▸ ABOUT THIS EXERCISE
Reproduce the listing in full, exactly as written, but without images.

▸ DATASET EXCERPTS
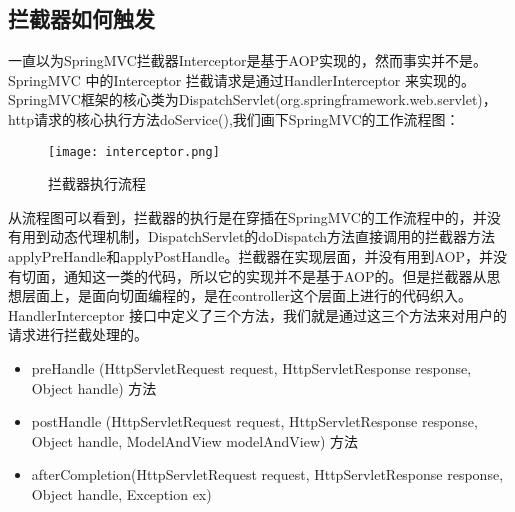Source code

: \documentclass[../../../interview-questions.tex]{subfiles}
\begin{document}
\subsection{拦截器如何触发}

一直以为SpringMVC拦截器Interceptor是基于AOP实现的，然而事实并不是。 SpringMVC 中的Interceptor 拦截请求是通过HandlerInterceptor 来实现的。SpringMVC框架的核心类为DispatchServlet(org.springframework.web.servlet)，http请求的核心执行方法doService(),我们画下SpringMVC的工作流程图：

\begin{figure}[htbp]
	\centering
	\texttt{[image: interceptor.png]}
	\caption{拦截器执行流程}
	\label{fig:interceptor}
\end{figure}

从流程图可以看到，拦截器的执行是在穿插在SpringMVC的工作流程中的，并没有用到动态代理机制，DispatchServlet的doDispatch方法直接调用的拦截器方法applyPreHandle和applyPostHandle。拦截器在实现层面，并没有用到AOP，并没有切面，通知这一类的代码，所以它的实现并不是基于AOP的。但是拦截器从思想层面上，是面向切面编程的，是在controller这个层面上进行的代码织入。HandlerInterceptor 接口中定义了三个方法，我们就是通过这三个方法来对用户的请求进行拦截处理的。

\begin{itemize}
	\item {preHandle (HttpServletRequest request, HttpServletResponse response, Object handle) 方法}
	\item {postHandle (HttpServletRequest request, HttpServletResponse response, Object handle, ModelAndView modelAndView) 方法}
	\item {afterCompletion(HttpServletRequest request, HttpServletResponse response, Object handle, Exception ex) }
\end{itemize}
\end{document}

▸ ANSWER TO THE PROBLEM
Source code

: \documentclass[../../../interview-questions.tex]{subfiles}
\begin{document}
\subsection{拦截器如何触发}

一直以为SpringMVC拦截器Interceptor是基于AOP实现的，然而事实并不是。 SpringMVC 中的Interceptor 拦截请求是通过HandlerInterceptor 来实现的。SpringMVC框架的核心类为DispatchServlet(org.springframework.web.servlet)，http请求的核心执行方法doService(),我们画下SpringMVC的工作流程图：

\begin{figure}[htbp]
	\centering
	\texttt{[image: interceptor.png]}
	\caption{拦截器执行流程}
	\label{fig:interceptor}
\end{figure}

从流程图可以看到，拦截器的执行是在穿插在SpringMVC的工作流程中的，并没有用到动态代理机制，DispatchServlet的doDispatch方法直接调用的拦截器方法applyPreHandle和applyPostHandle。拦截器在实现层面，并没有用到AOP，并没有切面，通知这一类的代码，所以它的实现并不是基于AOP的。但是拦截器从思想层面上，是面向切面编程的，是在controller这个层面上进行的代码织入。HandlerInterceptor 接口中定义了三个方法，我们就是通过这三个方法来对用户的请求进行拦截处理的。

\begin{itemize}
	\item {preHandle (HttpServletRequest request, HttpServletResponse response, Object handle) 方法}
	\item {postHandle (HttpServletRequest request, HttpServletResponse response, Object handle, ModelAndView modelAndView) 方法}
	\item {afterCompletion(HttpServletRequest request, HttpServletResponse response, Object handle, Exception ex) }
\end{itemize}
\end{document}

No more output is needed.